From: Christoph Lameter <clameter@sgi.com>
To: Andy Whitcroft <apw@shadowen.org>
Cc: Dave Hansen <haveblue@us.ibm.com>, linux-mm@kvack.org
Subject: Re: [PATCH] Get rid of zone_table
Date: Thu, 14 Sep 2006 14:46:02 -0700 (PDT) [thread overview]
Message-ID: <Pine.LNX.4.64.0609141431560.5688@schroedinger.engr.sgi.com> (raw)
In-Reply-To: <45092FE6.3060706@shadowen.org>
On Thu, 14 Sep 2006, Andy Whitcroft wrote:
> Proposed implementation:
>
> | Node | Zone | [Section] | xxxxx | Flags |
> \____/ \____/
> | |__________________
> .- - -|- - - - - - - -. |
Right. There is one lookup here in the node_data array. The combination
with the zone is an address calculation and does not require a lookup.
> . v . v
> . +-----------+ . +-----------+
> . | node_data |--&node-->| NODE_DATA |----> &zone
> . +-----------+ . +-----------+
> . ^ . ^
> - - -|- - - - - - - -A |
> | |
> +---------------+ |
> | section_table | |
> +---------------+ |
Right here is the second lookup for the case in which the section does not
fit.
> ^ |
> | |
> __|_____________________ _|__
> / \ / \
> | Section | Zone | Flags |
>
>
> Christoph Lameter wrote:
> > The zone table is mostly not needed. If we have a node in the page flags
> > then we can get to the zone via NODE_DATA(). In case of SMP and UP
> > NODE_DATA() is a constant pointer which allows us to access an exact
> > replica of zonetable in the node_zones field. In all of the above cases
> > there will be no need at all for the zone table.
>
> Ok here we are talking about the segment of the second diagram ringed
> and marked A. Yes the compiler/we should be able to optimise this case
> to directly use the zonelist. However, this is also true of the current
> scheme and would be a fairly trivial change in that framework.
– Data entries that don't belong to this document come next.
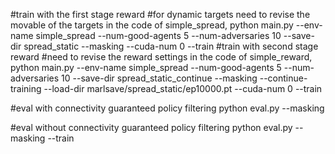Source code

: 
#train with the first stage reward #for dynamic targets need to revise the movable of the targets in the code of simple_spread, 
python main.py --env-name simple_spread --num-good-agents 5 --num-adversaries 10 --save-dir spread_static --masking --cuda-num 0 --train
#train with second stage reward #need to revise the reward settings in the code of simple_reward, 
python main.py --env-name simple_spread --num-good-agents 5 --num-adversaries 10 --save-dir spread_static_continue --masking --continue-training --load-dir marlsave/spread_static/ep10000.pt --cuda-num 0 --train

#eval with connectivity guaranteed policy filtering 
python eval.py --masking 

#eval without connectivity guaranteed policy filtering 
python eval.py --masking --train
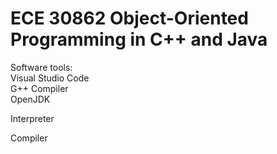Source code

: # ECE 30862 Object-Oriented Programming in C++ and Java
Software tools:  
Visual Studio Code  
G++ Compiler  
OpenJDK  
  
Interpreter  
  
Compiler  
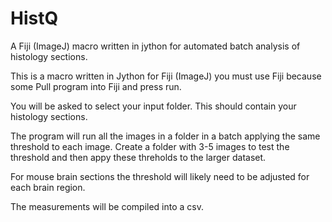 # HistQ
A Fiji (ImageJ) macro written in jython for automated batch analysis of histology sections. 

This is a macro written in Jython for Fiji (ImageJ) you must use Fiji because some Pull program into Fiji and press run.

You will be asked to select your input folder. This should contain your histology sections.  

The program will run all the images in a folder in a batch applying the same threshold to each image.
Create a folder with 3-5 images to test the threshold and then appy these threholds to the larger dataset.

For mouse brain sections the threshold will likely need to be adjusted for each brain region. 

The measurements will be compiled into a csv.

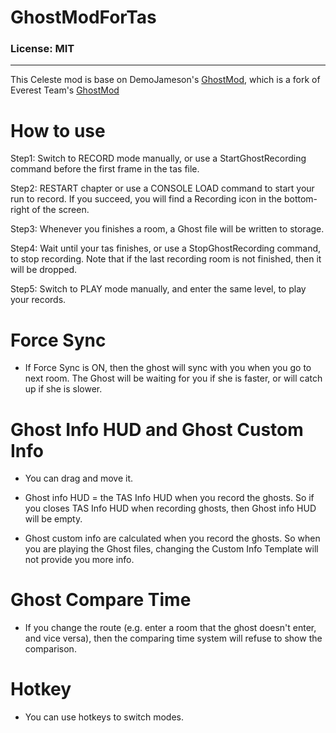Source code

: # GhostModForTas

### License: MIT

----

This Celeste mod is base on DemoJameson's [GhostMod](https://github.com/DemoJameson/GhostMod), which is a fork of Everest Team's [GhostMod](https://github.com/EverestAPI/GhostMod)

# How to use

Step1: Switch to RECORD mode manually, or use a StartGhostRecording command before the first frame in the tas file.

Step2: RESTART chapter or use a CONSOLE LOAD command to start your run to record. If you succeed, you will find a Recording icon in the bottom-right of the screen.

Step3: Whenever you finishes a room, a Ghost file will be written to storage.

Step4: Wait until your tas finishes, or use a StopGhostRecording command, to stop recording. Note that if the last recording room is not finished, then it will be dropped.

Step5: Switch to PLAY mode manually, and enter the same level, to play your records.

# Force Sync

- If Force Sync is ON, then the ghost will sync with you when you go to next room. The Ghost will be waiting for you if she is faster, or will catch up if she is slower.

# Ghost Info HUD and Ghost Custom Info

- You can drag and move it.

- Ghost info HUD = the TAS Info HUD when you record the ghosts. So if you closes TAS Info HUD when recording ghosts, then Ghost info HUD will be empty.

- Ghost custom info are calculated when you record the ghosts. So when you are playing the Ghost files, changing the Custom Info Template will not provide you more info.

# Ghost Compare Time

- If you change the route (e.g. enter a room that the ghost doesn't enter, and vice versa), then the comparing time system will refuse to show the comparison.

# Hotkey

- You can use hotkeys to switch modes.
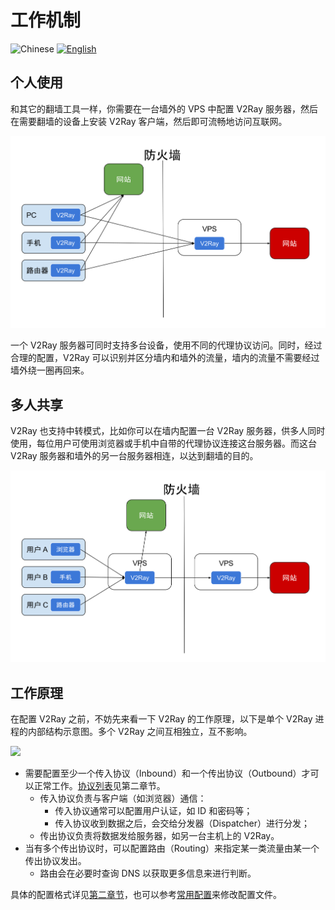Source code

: # 工作机制

![Chinese](../resources/chinese.svg) [![English](../resources/english.svg)](https://www.v2ray.com/en/get_started/workflow.html)

## 个人使用

和其它的翻墙工具一样，你需要在一台墙外的 VPS 中配置 V2Ray 服务器，然后在需要翻墙的设备上安装 V2Ray 客户端，然后即可流畅地访问互联网。

![](../resources/direct.svg)

一个 V2Ray 服务器可同时支持多台设备，使用不同的代理协议访问。同时，经过合理的配置，V2Ray 可以识别并区分墙内和墙外的流量，墙内的流量不需要经过墙外绕一圈再回来。

## 多人共享

V2Ray 也支持中转模式，比如你可以在墙内配置一台 V2Ray 服务器，供多人同时使用，每位用户可使用浏览器或手机中自带的代理协议连接这台服务器。而这台 V2Ray 服务器和墙外的另一台服务器相连，以达到翻墙的目的。

![](../resources/relay.svg)

## 工作原理

在配置 V2Ray 之前，不妨先来看一下 V2Ray 的工作原理，以下是单个 V2Ray 进程的内部结构示意图。多个 V2Ray 之间互相独立，互不影响。

![](../resources/internal.svg)

* 需要配置至少一个传入协议（Inbound）和一个传出协议（Outbound）才可以正常工作。[协议列表](../chapter_02/02_protocols.md)见第二章节。
  * 传入协议负责与客户端（如浏览器）通信：
    * 传入协议通常可以配置用户认证，如 ID 和密码等；
    * 传入协议收到数据之后，会交给分发器（Dispatcher）进行分发；
  * 传出协议负责将数据发给服务器，如另一台主机上的 V2Ray。
* 当有多个传出协议时，可以配置路由（Routing）来指定某一类流量由某一个传出协议发出。
  * 路由会在必要时查询 DNS 以获取更多信息来进行判断。

具体的配置格式详见[第二章节](chapter_02/01_overview.md)，也可以参考[常用配置](../chapter_05/00_config/README.md)来修改配置文件。
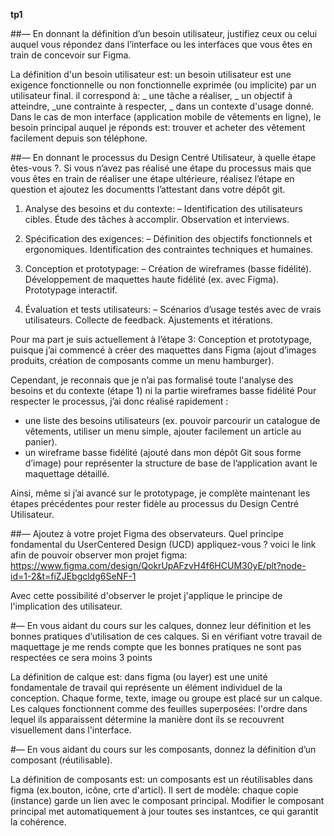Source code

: **tp1**

##— En donnant la définition d’un besoin utilisateur, justifiez ceux ou celui auquel vous répondez dans l’interface ou les interfaces que vous êtes en train de concevoir sur Figma.

La définition d'un  besoin utilisateur est: un besoin utilisateur est une exigence fonctionnelle ou non fonctionnelle exprimée (ou implicite) par un utilisateur final. il correspond à:
_ une tâche a réaliser,
_ un objectif à atteindre,
_une contrainte à respecter,
_ dans un contexte d'usage donné.
Dans le cas de mon interface (application mobile de vêtements en ligne), 
le besoin principal auquel je réponds est: trouver et acheter des vêtement facilement depuis son téléphone.

##— En donnant le processus du Design Centré Utilisateur, à quelle étape êtes-vous ?. Si vous
n’avez pas réalisé une étape du processus mais que vous êtes en train de réaliser une étape
ultérieure, réalisez l’étape en question et ajoutez les documentts l’attestant dans votre
dépôt git.

1. Analyse des besoins et du contexte: – Identification des utilisateurs cibles. Étude des tâches à accomplir. Observation et interviews.  

2. Spécification des exigences: – Définition des objectifs fonctionnels et ergonomiques. Identification des contraintes techniques et humaines.  

3. Conception et prototypage: – Création de wireframes (basse fidélité). Développement de maquettes haute fidélité (ex. avec Figma). Prototypage interactif.  

4. Évaluation et tests utilisateurs: – Scénarios d’usage testés avec de vrais utilisateurs. Collecte de feedback. Ajustements et itérations.

Pour ma part je suis actuellement à l’étape 3: Conception et prototypage, puisque j’ai commencé à créer des maquettes dans Figma (ajout d’images produits, création de composants comme un menu hamburger).  

Cependant, je reconnais que je n’ai pas formalisé toute l'analyse des besoins et du contexte (étape 1) ni la partie wireframes basse fidélité Pour respecter le processus, j’ai donc réalisé rapidement :  
- une liste des besoins utilisateurs (ex. pouvoir parcourir un catalogue de vêtements, utiliser un menu simple, ajouter facilement un article au panier).  
- un wireframe basse fidélité (ajouté dans mon dépôt Git sous forme d’image) pour représenter la structure de base de l’application avant le maquettage détaillé.  

Ainsi, même si j’ai avancé sur le prototypage, je complète maintenant les étapes précédentes pour rester fidèle au processus du Design Centré Utilisateur.  

##— Ajoutez à votre projet Figma des observateurs. Quel principe fondamental du UserCentered Design (UCD) appliquez-vous ?
voici le link afin de pouvoir observer mon projet figma:
https://www.figma.com/design/QokrUpAFzvH4f6HCUM30yE/plt?node-id=1-2&t=fiZJEbgcldg6SeNF-1

Avec cette possibilité d'observer le projet j'applique le principe de l'implication des utilisateur.

#— En vous aidant du cours sur les calques, donnez leur définition et les bonnes pratiques
d’utilisation de ces calques. Si en vérifiant votre travail de maquettage je me rends compte
que les bonnes pratiques ne sont pas respectées ce sera moins 3 points

La définition de calque est: dans figma (ou layer) est une unité fondamentale de travail qui représente un élément individuel de la conception. Chaque forme, texte, image ou groupe est placé sur un calque. Les calques fonctionnent comme des feuilles superposées: l'ordre dans lequel ils apparaissent détermine la manière dont ils se recouvrent visuellement dans l'interface.

#— En vous aidant du cours sur les composants, donnez la définition d’un composant (réutilisable).

La définition de composants est: un composants est un réutilisables dans figma (ex.bouton, icône, crte d'articl).
Il sert de modèle: chaque copie (instance) garde un lien avec le composant principal.
Modifier le composant principal met automatiquement à jour toutes ses instantces, ce qui garantit la cohérence.








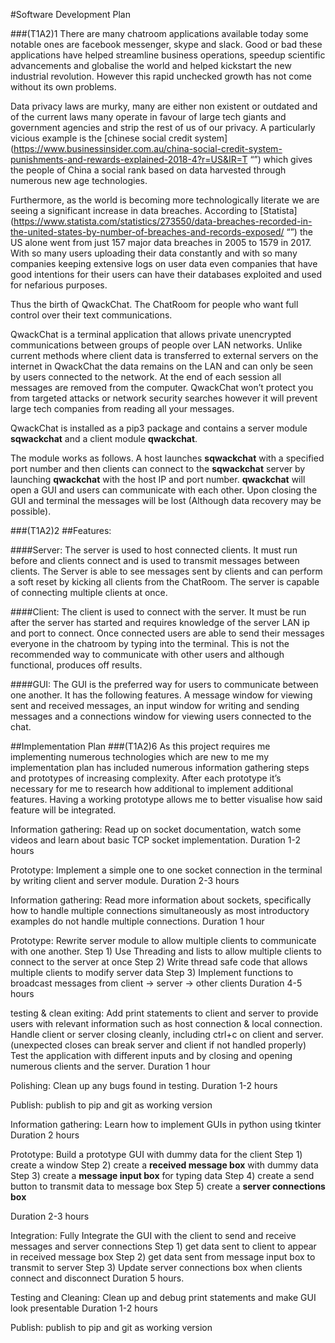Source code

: #Software Development Plan

###(T1A2)1
There are many chatroom applications available today some notable ones are facebook messenger, skype and slack. Good or bad these applications have helped streamline business operations, speedup scientific advancements and globalise the world and helped kickstart the new industrial revolution. However this rapid unchecked growth has not come without its own problems.

Data privacy laws are murky, many are either non existent or outdated and of the current laws many operate in favour of large tech giants and government agencies and strip the rest of us of our privacy. A particularly vicious example is the [chinese social credit system](https://www.businessinsider.com.au/china-social-credit-system-punishments-and-rewards-explained-2018-4?r=US&IR=T “”) 
 which gives the people of China a social rank based on data harvested through numerous new age technologies. 

Furthermore, as the world is becoming more technologically literate we are seeing a significant increase in data breaches. According to [Statista](https://www.statista.com/statistics/273550/data-breaches-recorded-in-the-united-states-by-number-of-breaches-and-records-exposed/ “”)  the US alone went from just 157 major data breaches in 2005 to 1579  in 2017. With so many users uploading their data constantly and with so many companies keeping extensive logs on user data even companies that have good intentions for their users can have their databases exploited and used for nefarious purposes.

Thus the birth of QwackChat. The ChatRoom for people who want full control over their text communications.


QwackChat is a terminal application that allows private unencrypted communications between groups of people over LAN networks. Unlike current methods where client data is transferred to external servers on the internet  in QwackChat the data remains on the LAN and can only be seen by users connected to the network. At the end of each session all messages are removed from the computer. QwackChat won’t protect you from targeted attacks or network security searches however it will prevent large tech companies from reading all your messages.

 
QwackChat is installed as a pip3 package and contains a server module **sqwackchat** and a client module **qwackchat**. 


The module works as follows. A host launches **sqwackchat** with a specified port number and then clients can connect to the **sqwackchat** server by launching **qwackchat** with the host IP and port number. **qwackchat** will open a GUI and users can communicate with each other. Upon closing the GUI and terminal the messages will be lost (Although data recovery may be possible).

###(T1A2)2
##Features:

####Server:
The server is used to host connected clients. It must run before and clients connect and is used to transmit messages between clients. The Server is able to see messages sent by clients and can perform a soft reset by kicking all clients from the ChatRoom. The server is capable of connecting multiple clients at once.

####Client:
The client is used to connect with the server. It must be run after the server has started and requires knowledge of the server LAN ip and port to connect. Once connected users are able to send their messages everyone in the chatroom by typing into the terminal. This is not the recommended way to communicate with other users and although functional, produces off results.


####GUI:
The GUI is the preferred way for users to communicate between one another. It has the following features. A message window for viewing sent and received messages, an input window for writing and sending messages and a connections window for viewing users connected to the chat.








 ##Implementation Plan
###(T1A2)6
As this project requires me implementing numerous technologies which are new to me my implementation plan has included numerous information gathering steps and prototypes of increasing complexity. After each prototype it’s necessary for me to research how additional to implement additional features. Having a working prototype allows me to better visualise how said feature will be integrated.

Information gathering:
Read up on socket documentation, watch some videos and learn about basic TCP socket implementation.
Duration 1-2 hours

Prototype:
Implement a simple one to one socket connection in the terminal by writing client and server module.
Duration 2-3 hours

Information gathering:
Read more information about sockets, specifically how to handle multiple connections simultaneously as most introductory examples do not handle multiple connections.
Duration 1 hour

Prototype:
Rewrite server module to allow multiple clients to communicate with one another.
Step 1) Use Threading and lists to allow multiple clients to connect to the server at once
Step 2) Write thread safe code that allows multiple clients to modify server data 
Step 3) Implement functions to broadcast messages from client -> server -> other clients 
Duration 4-5 hours

testing & clean exiting:
Add print statements to client and server to provide users with relevant information such as host connection & local connection.
Handle client or server closing cleanly, including ctrl+c on client and server. (unexpected closes can break server and client if not handled properly)
Test the application with different inputs and by closing and opening numerous clients and the server.
Duration 1 hour


Polishing:
Clean up any bugs found in testing.
Duration 1-2 hours

Publish:
publish to pip and git as working version 

Information gathering:
Learn how to implement GUIs in python using tkinter
Duration 2 hours

Prototype:
Build a prototype GUI with dummy data for the client
Step 1) create a window
Step 2) create a **received message box** with dummy data
Step 3) create a **message input box** for typing data
Step 4) create a send button to transmit data to message box
Step 5) create a **server connections box**


Duration 2-3 hours

Integration:
Fully Integrate the GUI with the client to send and receive messages and server connections
Step 1) get data sent to client to appear in received message box
Step 2) get data sent from message input box to transmit to server
Step 3) Update server connections box when clients connect and disconnect
Duration 5 hours.

Testing and Cleaning:
Clean up and debug print statements and make GUI look presentable
Duration 1-2 hours


Publish:
publish to pip and git as working version 

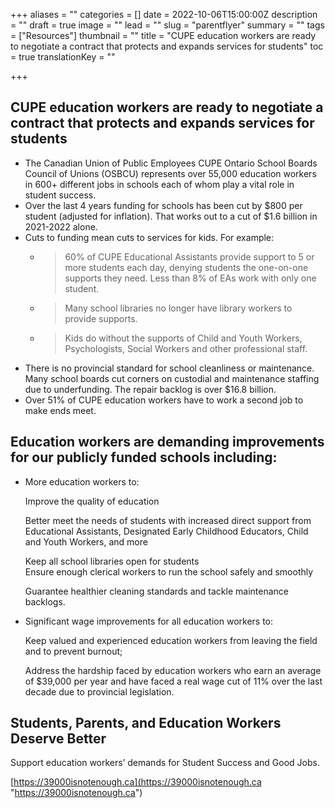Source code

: +++
aliases = ""
categories = []
date = 2022-10-06T15:00:00Z
description = ""
draft = true
image = ""
lead = ""
slug = "parentflyer"
summary = ""
tags = ["Resources"]
thumbnail = ""
title = "CUPE education workers are ready to negotiate a contract that protects and expands services for students"
toc = true
translationKey = ""

+++
## **CUPE education workers are ready to negotiate a contract that protects and expands services for students**

* The Canadian Union of Public Employees CUPE Ontario School Boards Council of Unions (OSBCU) represents over 55,000 education workers in 600+ different jobs in schools each of whom play a vital role in student success.
* Over the last 4 years funding for schools has been cut by $800 per student (adjusted for inflation). That works out to a cut of $1.6 billion in 2021-2022 alone.
* Cuts to funding mean cuts to services for kids. For example:
  * > 60% of CUPE Educational Assistants provide support to 5 or more students each day, denying students the one-on-one supports they need. Less than 8% of EAs work with only one student.
  * > Many school libraries no longer have library workers to provide supports.
  * > Kids do without the supports of Child and Youth Workers, Psychologists, Social Workers and other professional staff.
* There is no provincial standard for school cleanliness or maintenance. Many school boards cut corners on custodial and maintenance staffing due to underfunding. The repair backlog is over $16.8 billion.
* Over 51% of CUPE education workers have to work a second job to make ends meet.

## **Education workers are demanding improvements for our publicly funded schools including:**

* More education workers to:

  Improve the quality of education

  Better meet the needs of students with increased direct support from Educational Assistants, Designated Early Childhood Educators, Child and Youth Workers, and more

  Keep all school libraries open for students  
  Ensure enough clerical workers to run the school safely and smoothly

  Guarantee healthier cleaning standards and tackle maintenance backlogs.
* Significant wage improvements for all education workers to:

  Keep valued and experienced education workers from leaving the field and to prevent burnout;

  Address the hardship faced by education workers who earn an average of $39,000 per year and have faced a real wage cut of 11% over the last decade due to provincial legislation.

## **Students, Parents, and Education Workers Deserve Better**

Support education workers’ demands for Student Success and Good Jobs.

[https://39000isnotenough.ca](https://39000isnotenough.ca "https://39000isnotenough.ca")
What would the compiler optimize? You mean the zonelist in the node
structure or the zonetable?
>
> Something like the below.
>
> @@ -477,7 +477,10 @@ static inline int page_zone_id(struct pa
> }
> static inline struct zone *page_zone(struct page *page)
> {
> - return zone_table[page_zone_id(page)];
> + if (NODE_SHIFT)
> + return zone_table[page_zone_id(page)];
> + else
> + return NODE_DATA(0)->node_zones[page_zonenum(page)];
> }
Yes that code was proposed in the RFC. See linux-mm. Dave suggested that
we can eliminate the zone_table or the section_to_node_table completely
because we can actually fit the node into the page flags with some
adjustments to sparsemem.
> A similar thing could be done for page_to_nid which should always be zero.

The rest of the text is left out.